Though the entries contain pictures, the copy you make should hold only the rest, exactly as written.

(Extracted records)
........

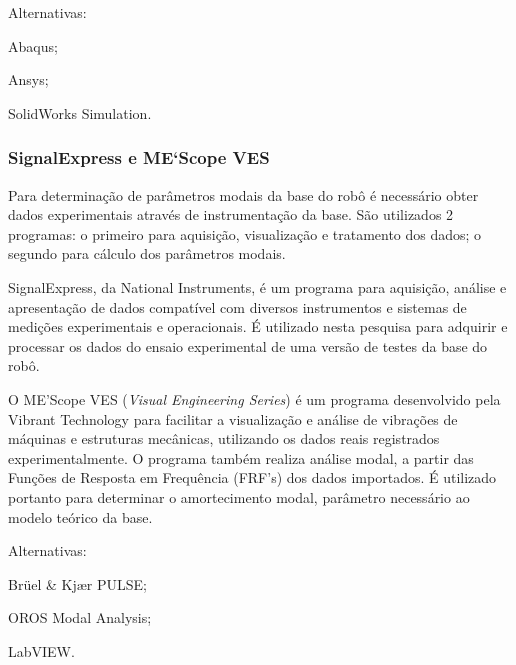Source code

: Alternativas:
%
\begin{enumerate*}
	\item Abaqus;
	\item Ansys;
	\item SolidWorks Simulation.
\end{enumerate*}


\subsubsection{SignalExpress e ME`Scope VES}

Para determinação de parâmetros modais da base do robô é necessário obter dados
experimentais através de instrumentação da base. São utilizados 2 programas: o
primeiro para aquisição, visualização e tratamento dos dados; o segundo para
cálculo dos parâmetros modais.

SignalExpress\cite{signalexpress}, da National Instruments, é um programa para
aquisição, análise e apresentação de dados compatível com diversos instrumentos
e sistemas de medições experimentais e operacionais.
É utilizado nesta pesquisa para adquirir e processar os dados do ensaio
experimental de uma versão de testes da base do robô.

O ME'Scope VES (\textit{Visual Engineering Series})\cite{mescope} é um programa
desenvolvido pela Vibrant Technology para facilitar a visualização e análise de
vibrações de máquinas e estruturas mecânicas, utilizando os dados reais
registrados experimentalmente. O programa também realiza análise modal, a partir
das Funções de Resposta em Frequência (FRF's) dos dados importados. É utilizado
portanto para  determinar o amortecimento modal, parâmetro necessário ao modelo
teórico da base.

Alternativas:
%
\begin{enumerate*}
	\item Brüel \& Kjær PULSE;
	\item OROS Modal Analysis;
	\item LabVIEW.
\end{enumerate*}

........

EXERCISE RESULT
Source code

: Alternativas:
%
\begin{enumerate*}
	\item Abaqus;
	\item Ansys;
	\item SolidWorks Simulation.
\end{enumerate*}


\subsubsection{SignalExpress e ME`Scope VES}

Para determinação de parâmetros modais da base do robô é necessário obter dados
experimentais através de instrumentação da base. São utilizados 2 programas: o
primeiro para aquisição, visualização e tratamento dos dados; o segundo para
cálculo dos parâmetros modais.

SignalExpress\cite{signalexpress}, da National Instruments, é um programa para
aquisição, análise e apresentação de dados compatível com diversos instrumentos
e sistemas de medições experimentais e operacionais.
É utilizado nesta pesquisa para adquirir e processar os dados do ensaio
experimental de uma versão de testes da base do robô.

O ME'Scope VES (\textit{Visual Engineering Series})\cite{mescope} é um programa
desenvolvido pela Vibrant Technology para facilitar a visualização e análise de
vibrações de máquinas e estruturas mecânicas, utilizando os dados reais
registrados experimentalmente. O programa também realiza análise modal, a partir
das Funções de Resposta em Frequência (FRF's) dos dados importados. É utilizado
portanto para  determinar o amortecimento modal, parâmetro necessário ao modelo
teórico da base.

Alternativas:
%
\begin{enumerate*}
	\item Brüel \& Kjær PULSE;
	\item OROS Modal Analysis;
	\item LabVIEW.
\end{enumerate*}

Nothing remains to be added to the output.